**** Data for this exercise ****

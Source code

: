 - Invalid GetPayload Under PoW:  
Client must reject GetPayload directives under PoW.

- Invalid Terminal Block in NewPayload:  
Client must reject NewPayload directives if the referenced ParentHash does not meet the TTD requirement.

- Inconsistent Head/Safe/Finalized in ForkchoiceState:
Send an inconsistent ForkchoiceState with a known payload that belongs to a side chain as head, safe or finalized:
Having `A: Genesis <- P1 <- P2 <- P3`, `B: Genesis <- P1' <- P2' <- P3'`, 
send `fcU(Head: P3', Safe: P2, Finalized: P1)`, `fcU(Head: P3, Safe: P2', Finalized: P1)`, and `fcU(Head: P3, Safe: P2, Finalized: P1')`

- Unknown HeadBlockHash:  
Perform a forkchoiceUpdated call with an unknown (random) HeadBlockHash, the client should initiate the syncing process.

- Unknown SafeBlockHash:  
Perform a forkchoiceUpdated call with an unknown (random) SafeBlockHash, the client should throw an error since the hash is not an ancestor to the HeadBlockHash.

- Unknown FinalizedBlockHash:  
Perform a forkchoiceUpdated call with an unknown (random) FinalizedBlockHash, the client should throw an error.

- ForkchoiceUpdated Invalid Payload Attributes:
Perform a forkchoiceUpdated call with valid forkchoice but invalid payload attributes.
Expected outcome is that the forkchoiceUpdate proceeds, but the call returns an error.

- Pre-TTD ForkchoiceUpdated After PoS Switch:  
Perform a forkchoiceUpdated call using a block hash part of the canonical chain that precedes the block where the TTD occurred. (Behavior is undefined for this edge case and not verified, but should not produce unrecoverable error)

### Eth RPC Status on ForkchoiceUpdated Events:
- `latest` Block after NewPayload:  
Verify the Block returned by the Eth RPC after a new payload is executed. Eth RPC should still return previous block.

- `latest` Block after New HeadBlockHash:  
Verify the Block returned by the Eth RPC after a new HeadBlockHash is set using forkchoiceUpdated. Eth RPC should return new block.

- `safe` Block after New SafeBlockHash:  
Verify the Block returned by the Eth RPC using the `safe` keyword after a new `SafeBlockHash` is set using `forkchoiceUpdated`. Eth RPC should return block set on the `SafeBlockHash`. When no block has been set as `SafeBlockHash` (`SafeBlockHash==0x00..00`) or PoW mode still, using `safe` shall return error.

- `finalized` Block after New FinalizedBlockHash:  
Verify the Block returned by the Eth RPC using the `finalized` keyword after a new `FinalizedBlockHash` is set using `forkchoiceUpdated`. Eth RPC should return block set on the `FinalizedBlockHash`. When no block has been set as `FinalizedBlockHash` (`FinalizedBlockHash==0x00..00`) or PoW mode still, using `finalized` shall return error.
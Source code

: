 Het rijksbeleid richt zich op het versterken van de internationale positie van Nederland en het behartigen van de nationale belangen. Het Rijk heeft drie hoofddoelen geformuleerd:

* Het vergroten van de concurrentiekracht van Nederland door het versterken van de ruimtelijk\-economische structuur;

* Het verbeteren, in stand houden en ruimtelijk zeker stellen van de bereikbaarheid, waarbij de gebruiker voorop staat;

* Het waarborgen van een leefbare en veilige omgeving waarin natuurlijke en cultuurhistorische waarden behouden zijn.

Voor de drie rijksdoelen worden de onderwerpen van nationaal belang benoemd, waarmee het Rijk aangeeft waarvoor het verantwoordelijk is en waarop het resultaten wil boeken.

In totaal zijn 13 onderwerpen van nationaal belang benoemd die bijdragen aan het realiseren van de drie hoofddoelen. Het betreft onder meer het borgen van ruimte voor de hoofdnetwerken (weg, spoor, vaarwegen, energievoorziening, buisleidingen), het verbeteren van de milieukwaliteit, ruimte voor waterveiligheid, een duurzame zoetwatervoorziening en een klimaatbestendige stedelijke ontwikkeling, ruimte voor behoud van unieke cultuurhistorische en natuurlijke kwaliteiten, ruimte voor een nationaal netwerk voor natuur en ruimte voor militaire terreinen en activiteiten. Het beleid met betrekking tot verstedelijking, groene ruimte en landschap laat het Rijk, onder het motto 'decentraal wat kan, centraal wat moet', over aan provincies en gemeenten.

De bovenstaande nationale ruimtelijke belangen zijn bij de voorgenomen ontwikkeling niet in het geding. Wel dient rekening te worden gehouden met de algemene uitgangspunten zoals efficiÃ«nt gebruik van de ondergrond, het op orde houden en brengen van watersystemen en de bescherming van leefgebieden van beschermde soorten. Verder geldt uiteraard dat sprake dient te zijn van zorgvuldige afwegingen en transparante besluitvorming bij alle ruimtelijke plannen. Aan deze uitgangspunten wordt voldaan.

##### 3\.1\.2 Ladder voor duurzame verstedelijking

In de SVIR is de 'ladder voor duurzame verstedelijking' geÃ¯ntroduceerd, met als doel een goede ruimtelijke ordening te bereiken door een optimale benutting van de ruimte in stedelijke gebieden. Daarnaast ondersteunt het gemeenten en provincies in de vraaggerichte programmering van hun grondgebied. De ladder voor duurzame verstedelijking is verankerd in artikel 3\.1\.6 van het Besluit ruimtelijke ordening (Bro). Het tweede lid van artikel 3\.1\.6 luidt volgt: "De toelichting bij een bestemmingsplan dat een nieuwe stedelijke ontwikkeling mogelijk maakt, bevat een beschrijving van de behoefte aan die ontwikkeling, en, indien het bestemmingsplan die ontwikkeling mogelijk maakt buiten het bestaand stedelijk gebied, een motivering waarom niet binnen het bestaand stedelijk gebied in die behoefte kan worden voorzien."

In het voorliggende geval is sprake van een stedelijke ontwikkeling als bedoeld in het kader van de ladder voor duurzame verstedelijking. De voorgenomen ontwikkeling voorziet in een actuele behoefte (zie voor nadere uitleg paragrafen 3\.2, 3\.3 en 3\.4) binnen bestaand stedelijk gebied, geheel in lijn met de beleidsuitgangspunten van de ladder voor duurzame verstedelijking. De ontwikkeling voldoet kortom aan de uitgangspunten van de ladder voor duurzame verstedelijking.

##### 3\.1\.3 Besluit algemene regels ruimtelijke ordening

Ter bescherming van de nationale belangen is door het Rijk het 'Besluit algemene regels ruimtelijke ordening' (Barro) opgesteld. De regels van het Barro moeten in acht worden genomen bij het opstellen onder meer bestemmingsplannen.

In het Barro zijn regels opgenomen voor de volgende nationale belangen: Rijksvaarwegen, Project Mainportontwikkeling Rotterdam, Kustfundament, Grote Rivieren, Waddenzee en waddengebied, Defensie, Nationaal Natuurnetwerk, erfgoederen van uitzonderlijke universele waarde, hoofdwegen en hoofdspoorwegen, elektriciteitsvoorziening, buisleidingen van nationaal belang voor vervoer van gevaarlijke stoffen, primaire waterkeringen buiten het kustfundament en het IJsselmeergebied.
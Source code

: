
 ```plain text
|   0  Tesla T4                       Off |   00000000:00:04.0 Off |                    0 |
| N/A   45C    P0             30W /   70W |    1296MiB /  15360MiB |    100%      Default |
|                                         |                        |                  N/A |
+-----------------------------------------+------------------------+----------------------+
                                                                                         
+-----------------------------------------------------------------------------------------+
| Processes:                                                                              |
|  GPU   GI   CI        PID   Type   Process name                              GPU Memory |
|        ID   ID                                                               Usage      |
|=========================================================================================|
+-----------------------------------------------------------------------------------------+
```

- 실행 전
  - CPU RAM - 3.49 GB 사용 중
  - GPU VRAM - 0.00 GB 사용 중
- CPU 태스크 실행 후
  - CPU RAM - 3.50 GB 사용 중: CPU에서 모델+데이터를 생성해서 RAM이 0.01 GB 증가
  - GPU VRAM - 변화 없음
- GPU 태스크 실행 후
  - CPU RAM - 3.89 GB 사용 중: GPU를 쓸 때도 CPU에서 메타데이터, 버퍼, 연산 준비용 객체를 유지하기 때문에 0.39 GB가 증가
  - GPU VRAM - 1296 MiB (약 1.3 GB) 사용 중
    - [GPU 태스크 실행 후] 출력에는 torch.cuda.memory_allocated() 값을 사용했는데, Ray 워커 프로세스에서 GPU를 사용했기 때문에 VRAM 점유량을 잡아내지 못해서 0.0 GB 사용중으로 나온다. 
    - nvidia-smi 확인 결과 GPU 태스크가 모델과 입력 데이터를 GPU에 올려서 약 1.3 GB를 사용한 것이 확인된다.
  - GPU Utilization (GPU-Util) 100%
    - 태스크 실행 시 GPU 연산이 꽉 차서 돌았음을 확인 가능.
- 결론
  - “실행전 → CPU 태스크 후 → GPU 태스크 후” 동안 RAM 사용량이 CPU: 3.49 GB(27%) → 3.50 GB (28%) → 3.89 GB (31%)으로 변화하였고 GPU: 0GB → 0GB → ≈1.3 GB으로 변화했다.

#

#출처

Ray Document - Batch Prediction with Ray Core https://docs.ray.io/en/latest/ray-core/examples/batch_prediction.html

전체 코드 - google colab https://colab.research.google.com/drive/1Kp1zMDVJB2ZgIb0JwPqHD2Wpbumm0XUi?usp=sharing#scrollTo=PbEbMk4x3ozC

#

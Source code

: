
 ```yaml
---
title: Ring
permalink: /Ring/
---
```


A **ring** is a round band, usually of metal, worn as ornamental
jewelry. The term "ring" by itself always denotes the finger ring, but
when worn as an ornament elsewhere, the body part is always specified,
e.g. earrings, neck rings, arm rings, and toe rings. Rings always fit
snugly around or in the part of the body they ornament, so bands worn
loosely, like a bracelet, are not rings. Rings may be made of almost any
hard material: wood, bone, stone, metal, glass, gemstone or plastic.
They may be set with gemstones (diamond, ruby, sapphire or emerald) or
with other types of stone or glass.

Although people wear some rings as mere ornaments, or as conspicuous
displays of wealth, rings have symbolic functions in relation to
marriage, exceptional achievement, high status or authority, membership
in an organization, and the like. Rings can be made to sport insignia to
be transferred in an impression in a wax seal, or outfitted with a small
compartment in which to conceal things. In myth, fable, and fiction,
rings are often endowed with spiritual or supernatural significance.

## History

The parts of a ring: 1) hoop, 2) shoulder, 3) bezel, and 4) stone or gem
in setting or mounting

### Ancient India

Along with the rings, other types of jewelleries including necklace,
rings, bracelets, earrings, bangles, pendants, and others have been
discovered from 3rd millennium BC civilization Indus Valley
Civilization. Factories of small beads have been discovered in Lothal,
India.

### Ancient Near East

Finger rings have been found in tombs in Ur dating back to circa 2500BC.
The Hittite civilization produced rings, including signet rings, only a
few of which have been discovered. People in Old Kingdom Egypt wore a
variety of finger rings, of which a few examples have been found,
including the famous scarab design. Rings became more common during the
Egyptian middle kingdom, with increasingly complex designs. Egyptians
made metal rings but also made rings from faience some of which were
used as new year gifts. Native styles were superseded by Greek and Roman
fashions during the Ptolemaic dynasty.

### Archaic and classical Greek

****

What you should do.
Above are some lines. Repeat exactly, and only, those from the line that has "In het Barro" through the line that has "- CPU RAM - 3.89".

Problem solution.
In het Barro zijn regels opgenomen voor de volgende nationale belangen: Rijksvaarwegen, Project Mainportontwikkeling Rotterdam, Kustfundament, Grote Rivieren, Waddenzee en waddengebied, Defensie, Nationaal Natuurnetwerk, erfgoederen van uitzonderlijke universele waarde, hoofdwegen en hoofdspoorwegen, elektriciteitsvoorziening, buisleidingen van nationaal belang voor vervoer van gevaarlijke stoffen, primaire waterkeringen buiten het kustfundament en het IJsselmeergebied.
Source code

:
 ```plain text
|   0  Tesla T4                       Off |   00000000:00:04.0 Off |                    0 |
| N/A   45C    P0             30W /   70W |    1296MiB /  15360MiB |    100%      Default |
|                                         |                        |                  N/A |
+-----------------------------------------+------------------------+----------------------+
                                                                                         
+-----------------------------------------------------------------------------------------+
| Processes:                                                                              |
|  GPU   GI   CI        PID   Type   Process name                              GPU Memory |
|        ID   ID                                                               Usage      |
|=========================================================================================|
+-----------------------------------------------------------------------------------------+
```

- 실행 전
  - CPU RAM - 3.49 GB 사용 중
  - GPU VRAM - 0.00 GB 사용 중
- CPU 태스크 실행 후
  - CPU RAM - 3.50 GB 사용 중: CPU에서 모델+데이터를 생성해서 RAM이 0.01 GB 증가
  - GPU VRAM - 변화 없음
- GPU 태스크 실행 후
  - CPU RAM - 3.89 GB 사용 중: GPU를 쓸 때도 CPU에서 메타데이터, 버퍼, 연산 준비용 객체를 유지하기 때문에 0.39 GB가 증가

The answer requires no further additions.